TASK ITEM.
For the records that follow, please set down exactly the lines between the one holding "<h3>◇第2部分 爱</h3><br/>" and the one holding "孩子18岁，我给你报了高考突击班<br/>", inclusive, and only those.

DATA FOR THIS TASK.
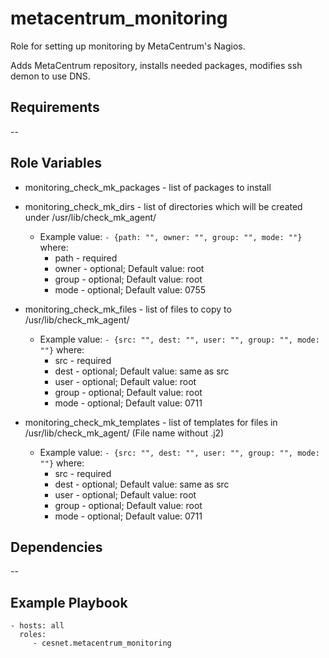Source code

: metacentrum_monitoring
======================

Role for setting up monitoring by MetaCentrum's Nagios.

Adds MetaCentrum repository, installs needed packages, modifies ssh demon to use DNS.


Requirements
------------

--

Role Variables
--------------

- monitoring_check_mk_packages - list of packages to install
- monitoring_check_mk_dirs - list of directories which will be created under /usr/lib/check_mk_agent/
  - Example value: `- {path: "", owner: "", group: "", mode: ""}` where:
    - path - required
    - owner - optional; Default value: root
    - group - optional; Default value: root
    - mode - optional; Default value: 0755
- monitoring_check_mk_files - list of files to copy to /usr/lib/check_mk_agent/
  - Example value: `- {src: "", dest: "", user: "", group: "", mode: ""}` where:
    - src - required
    - dest - optional; Default value: same as src
    - user - optional; Default value: root
    - group - optional; Default value: root
    - mode - optional; Default value: 0711
    
- monitoring_check_mk_templates - list of templates for files in /usr/lib/check_mk_agent/ (File name without .j2)
  - Example value: `- {src: "", dest: "", user: "", group: "", mode: ""}` where:
    - src - required
    - dest - optional; Default value: same as src
    - user - optional; Default value: root
    - group - optional; Default value: root
    - mode - optional; Default value: 0711
    

Dependencies
------------

--

Example Playbook
----------------

    - hosts: all
      roles:
         - cesnet.metacentrum_monitoring
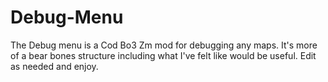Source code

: # Debug-Menu
The Debug menu is a Cod Bo3 Zm mod for debugging any maps. It's more of a bear bones structure including what I've felt like would be useful. Edit as needed and enjoy.
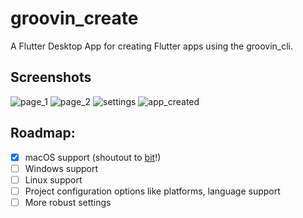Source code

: # groovin_create

A Flutter Desktop App for creating Flutter apps using the groovin_cli.

## Screenshots
![page_1](https://imgur.com/bPSJ5LD.png)
![page_2](https://imgur.com/4ooVF7I.png)
![settings](https://imgur.com/OkdXMs8.png)
![app_created](https://imgur.com/4FS325Z.png)

## Roadmap:
- [X] macOS support (shoutout to [bit](https://github.com/bitsdojo)!)
- [ ] Windows support
- [ ] Linux support
- [ ] Project configuration options like platforms, language support
- [ ] More robust settings
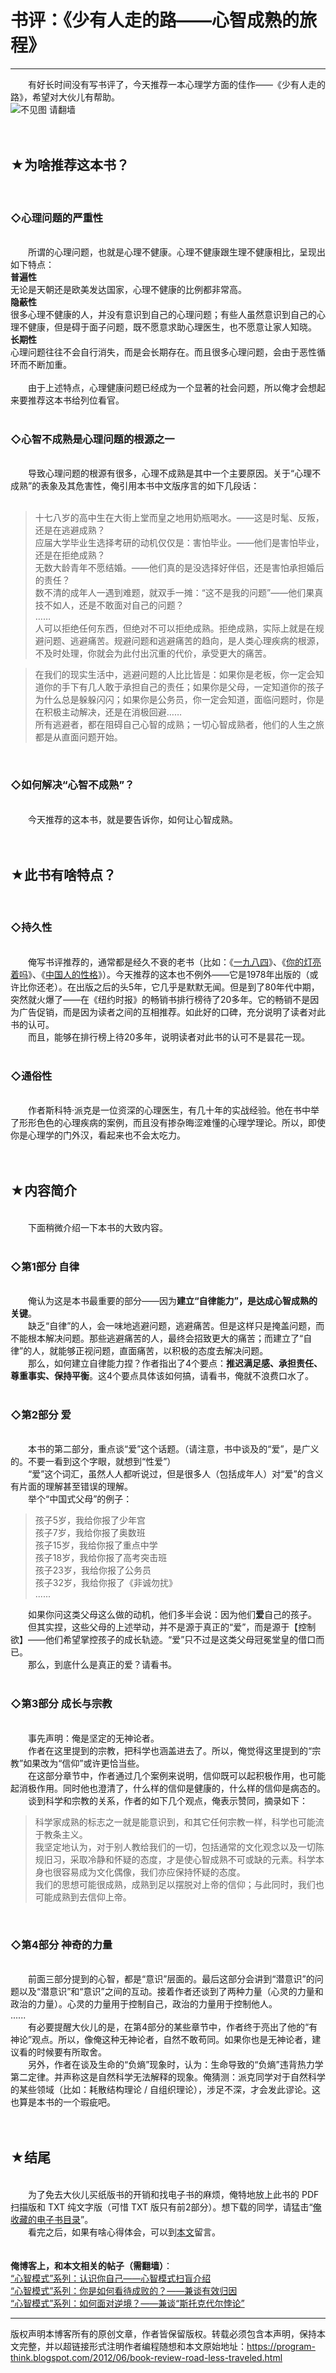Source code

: # 书评：《少有人走的路——心智成熟的旅程》 

-----

<div class="post-body entry-content">
　　有好长时间没有写书评了，今天推荐一本心理学方面的佳作——《少有人走的路》，希望对大伙儿有帮助。<br/>
<img alt="不见图 请翻墙" src="images/4E9d4JcJgrjomF9AYJcmnV6G7MrCnk8egfAJPbiD7Y0qyTCl0VLN-0jrdwjCHgQhGvsg3PKKPynJjZLuJEiqoaTM_dbNLvKogzEappOUqJUPtlyACQ"/><a name="more"></a><br/>
<br/>
<br/>
<h2>★为啥推荐这本书？</h2><br/>
<h3>◇心理问题的严重性</h3><br/>
　　所谓的心理问题，也就是心理不健康。心理不健康跟生理不健康相比，呈现出如下特点：<br/>
<b>普遍性</b><br/>
无论是天朝还是欧美发达国家，心理不健康的比例都非常高。<br/>
<b>隐蔽性</b><br/>
很多心理不健康的人，并没有意识到自己的心理问题；有些人虽然意识到自己的心理不健康，但是碍于面子问题，既不愿意求助心理医生，也不愿意让家人知晓。<br/>
<b>长期性</b><br/>
心理问题往往不会自行消失，而是会长期存在。而且很多心理问题，会由于恶性循环而不断加重。<br/>
<br/>
　　由于上述特点，心理健康问题已经成为一个显著的社会问题，所以俺才会想起来要推荐这本书给列位看官。<br/>
<br/>
<h3>◇心智不成熟是心理问题的根源之一</h3><br/>
　　导致心理问题的根源有很多，心理不成熟是其中一个主要原因。关于“心理不成熟”的表象及其危害性，俺引用本书中文版序言的如下几段话：<br/>
<br/>
<blockquote>十七八岁的高中生在大街上堂而皇之地用奶瓶喝水。——这是时髦、反叛，还是在逃避成熟？<br/>
应届大学毕业生选择考研的动机仅仅是：害怕毕业。——他们是害怕毕业，还是在拒绝成熟？<br/>
无数大龄青年不愿结婚。——他们真的是没选择好伴侣，还是害怕承担婚后的责任？<br/>
数不清的成年人一遇到难题，就双手一摊：“这不是我的问题”——他们果真技不如人，还是不敢面对自己的问题？<br/>
……<br/>
人可以拒绝任何东西，但绝对不可以拒绝成熟。拒绝成熟，实际上就是在规避问题、逃避痛苦。规避问题和逃避痛苦的趋向，是人类心理疾病的根源，不及时处理，你就会为此付出沉重的代价，承受更大的痛苦。</blockquote><blockquote>在我们的现实生活中，逃避问题的人比比皆是：如果你是老板，你一定会知道你的手下有几人敢于承担自己的责任；如果你是父母，一定知道你的孩子为什么总是躲躲闪闪；如果你是公务员，你一定会知道，面临问题时，你是在积极主动解决，还是在消极回避……<br/>
所有逃避者，都在阻碍自己心智的成熟；一切心智成熟者，他们的人生之旅都是从直面问题开始。</blockquote><br/>
<h3>◇如何解决“心智不成熟”？</h3><br/>
　　今天推荐的这本书，就是要告诉你，如何让心智成熟。<br/>
<br/>
<br/>
<h2>★此书有啥特点？</h2><br/>
<h3>◇持久性</h3><br/>
　　俺写书评推荐的，通常都是经久不衰的老书（比如：《<a href="../../2009/06/book-review-1984.md">一九八四</a>》、《<a href="../../2009/07/book-review-are-your-lights-on.md">你的灯亮着吗</a>》、《<a href="../../2011/02/book-review-chinese-characteristics.md">中国人的性格</a>》）。今天推荐的这本也不例外——它是1978年出版的（或许比你还老）。在出版之后的头5年，它几乎是默默无闻。但是到了80年代中期，突然就火爆了——在《纽约时报》的畅销书排行榜待了20多年。它的畅销不是因为广告促销，而是因为读者之间的互相推荐。如此好的口碑，充分说明了读者对此书的认可。<br/>
　　而且，能够在排行榜上待20多年，说明读者对此书的认可不是昙花一现。<br/>
<br/>
<h3>◇通俗性</h3><br/>
　　作者斯科特·派克是一位资深的心理医生，有几十年的实战经验。他在书中举了形形色色的心理疾病的案例，而且没有掺杂晦涩难懂的心理学理论。所以，即使你是心理学的门外汉，看起来也不会太吃力。<br/>
<br/>
<br/>
<h2>★内容简介</h2><br/>
　　下面稍微介绍一下本书的大致内容。<br/>
<br/>
<h3>◇第1部分 自律</h3><br/>
　　俺认为这是本书最重要的部分——因为<b>建立“自律能力”，是达成心智成熟的关键</b>。<br/>
　　缺乏“自律”的人，会一味地逃避问题，逃避痛苦。但是这样只是掩盖问题，而不能根本解决问题。那些逃避痛苦的人，最终会招致更大的痛苦；而建立了“自律”的人，就能够正视问题，直面痛苦，以积极的态度去解决问题。<br/>
　　那么，如何建立自律能力捏？作者指出了4个要点：<b>推迟满足感、承担责任、尊重事实、保持平衡</b>。这4个要点具体该如何搞，请看书，俺就不浪费口水了。<br/>
<br/>
<h3>◇第2部分 爱</h3><br/>
　　本书的第二部分，重点谈“爱”这个话题。（请注意，书中谈及的“爱”，是广义的。不要一看到这个字眼，就想到“性爱”）<br/>
　　“爱”这个词汇，虽然人人都听说过，但是很多人（包括成年人）对“爱”的含义有片面的理解甚至错误的理解。<br/>
　　举个“中国式父母”的例子：<br/>
<blockquote>孩子5岁，我给你报了少年宫<br/>
孩子7岁，我给你报了奥数班<br/>
孩子15岁，我给你报了重点中学<br/>
孩子18岁，我给你报了高考突击班<br/>
孩子23岁，我给你报了公务员<br/>
孩子32岁，我给你报了《非诚勿扰》<br/>
......</blockquote>　　如果你问这类父母这么做的动机，他们多半会说：因为他们<b>爱</b>自己的孩子。<br/>
　　但其实捏，这些父母的上述举动，并不是源于真正的“爱”，而是源于【控制欲】——他们希望掌控孩子的成长轨迹。“爱”只不过是这类父母冠冕堂皇的借口而已。<br/>
　　那么，到底什么是真正的爱？请看书。<br/>
<br/>
<h3>◇第3部分 成长与宗教</h3><br/>
　　事先声明：俺是坚定的无神论者。<br/>
　　作者在这里提到的宗教，把科学也涵盖进去了。所以，俺觉得这里提到的“宗教”如果改为“信仰”或许更恰当些。<br/>
　　在这部分章节中，作者通过几个案例来说明，信仰既可以起积极作用，也可能起消极作用。同时他也澄清了，什么样的信仰是健康的，什么样的信仰是病态的。<br/>
　　谈到科学和宗教的关系，作者的如下几个观点，俺表示赞同，摘录如下：<br/>
<blockquote>科学家成熟的标志之一就是能意识到，和其它任何宗教一样，科学也可能流于教条主义。<br/>
我坚定地认为，对于别人教给我们的一切，包括通常的文化观念以及一切陈规旧习，采取冷静和怀疑的态度，才是使心智成熟不可或缺的元素。科学本身也很容易成为文化偶像，我们亦应保持怀疑的态度。<br/>
我们的思想可能很成熟，成熟到足以摆脱对上帝的信仰；与此同时，我们也可能成熟到去信仰上帝。</blockquote><br/>
<h3>◇第4部分 神奇的力量</h3><br/>
　　前面三部分提到的心智，都是“意识”层面的。最后这部分会讲到“潜意识”的问题以及“潜意识”和“意识”之间的互动。接着作者还谈到了两种力量（心灵的力量和政治的力量）。心灵的力量用于控制自己，政治的力量用于控制他人。<br/>
......<br/>
　　有必要提醒大伙儿的是，在第4部分的某些章节中，作者终于亮出了他的“有神论”观点。所以，像俺这种无神论者，自然不敢苟同。如果你也是无神论者，建议看的时候要有所取舍。<br/>
　　另外，作者在谈及生命的“负熵”现象时，认为：生命导致的“负熵”违背热力学第二定律。并声称这是自然科学无法解释的现象。俺猜测：派克同学对于自然科学的某些领域（比如：耗散结构理论 / 自组织理论），涉足不深，才会发此谬论。这也算是本书的一个瑕疵吧。<br/>
<br/>
<br/>
<h2>★结尾</h2><br/>
　　为了免去大伙儿买纸版书的开销和找电子书的麻烦，俺特地放上此书的 PDF 扫描版和 TXT 纯文字版（可惜 TXT 版只有前2部分）。想下载的同学，请猛击“<a href="https://github.com/programthink/books" target="_blank">俺收藏的电子书目录</a>”。 <br/>
　　看完之后，如果有啥心得体会，可以到<a href="../../2012/06/book-review-road-less-traveled.md">本文</a>留言。<br/>
<br/>
<br/>
<b>俺博客上，和本文相关的帖子（需翻墙）</b>：<br/>
<a href="../../2010/02/about-mental-model.md">“心智模式”系列：认识你自己——心智模式扫盲介绍</a><br/>
<a href="../../2010/04/how-to-attribute-success-failure.md">“心智模式”系列：你是如何看待成败的？——兼谈有效归因</a><br/>
<a href="../../2012/01/stockdale-paradox.md">“心智模式”系列：如何面对逆境？——兼谈“斯托克代尔悖论”</a>
</div>


------------------------------------------------

版权声明本博客所有的原创文章，作者皆保留版权。转载必须包含本声明，保持本文完整，并以超链接形式注明作者编程随想和本文原始地址：https://program-think.blogspot.com/2012/06/book-review-road-less-traveled.html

WRITTEN SOLUTION.
<h3>◇第2部分 爱</h3><br/>
　　本书的第二部分，重点谈“爱”这个话题。（请注意，书中谈及的“爱”，是广义的。不要一看到这个字眼，就想到“性爱”）<br/>
　　“爱”这个词汇，虽然人人都听说过，但是很多人（包括成年人）对“爱”的含义有片面的理解甚至错误的理解。<br/>
　　举个“中国式父母”的例子：<br/>
<blockquote>孩子5岁，我给你报了少年宫<br/>
孩子7岁，我给你报了奥数班<br/>
孩子15岁，我给你报了重点中学<br/>
孩子18岁，我给你报了高考突击班<br/>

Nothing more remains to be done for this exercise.